Jenna, chair of the Ashland County Land Information Committee, outlined major systems work the office completed and continues to maintain. "We went live with the joint PSAP in July," she said, adding that the Motorola CAD system also went live the same day and brought a steep learning curve for staff and dispatchers.
Jenna said staff have been working with Bayfield County and vendors to align spatial data and records, and that the county is participating in state ESINET/NextGen 9-1-1 data submissions with help from DMA grant-funded contractor DATAMARK and Geocom. "We're taking our data, sharing it out to the state for their new 9-1-1 system called the ESINET," she said.
Operational milestones included weekly automated tax-roll/GIS merges that update the web map every Friday night, releasing tie sheets free to the public after nearly five years of work, and adding voting districts as an optional layer. Jenna said departmental GIS uptake is increasing — Highway and Land Conservation have begun using county ArcGIS Online accounts for data collection and internal maps — and staff will meet with departmental leads in January to ensure continued support.

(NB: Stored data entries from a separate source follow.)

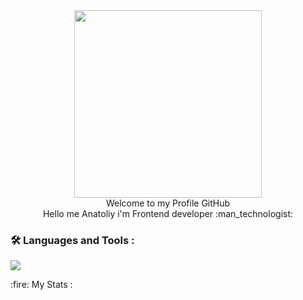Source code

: <div id="header" align="center">
  <img src="https://media.giphy.com/media/Qo2dupDib32rkTY4hX/giphy.gif" width="300">
</div>
<div align="center">
   Welcome to my Profile GitHub
</div>

<div align="center">
  Hello me Anatoliy i'm Frontend developer :man_technologist:
</div>

### :hammer_and_wrench: Languages and Tools :

<p>
  <a href="https://skillicons.dev">
    <img src="https://skillicons.dev/icons?i=html,css,py,js,nodejs,react,django,tailwind,git,github,vscode,figma" />
  </a>
</p>
:fire: My Stats :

Committee members asked whether any bugs persisted after consolidation and migration. Jenna said the physical consolidation (dispatch to Bayfield) went smoothly; the bulk of challenges were adapting to the new CAD system. She said regular coordination calls with Motorola shifted from biweekly to monthly as issues were resolved.
Why it matters: the PSAP/CAD migration and improved GIS data sharing affect emergency dispatch accuracy and county mapping services used by departments, surveyors, and the public.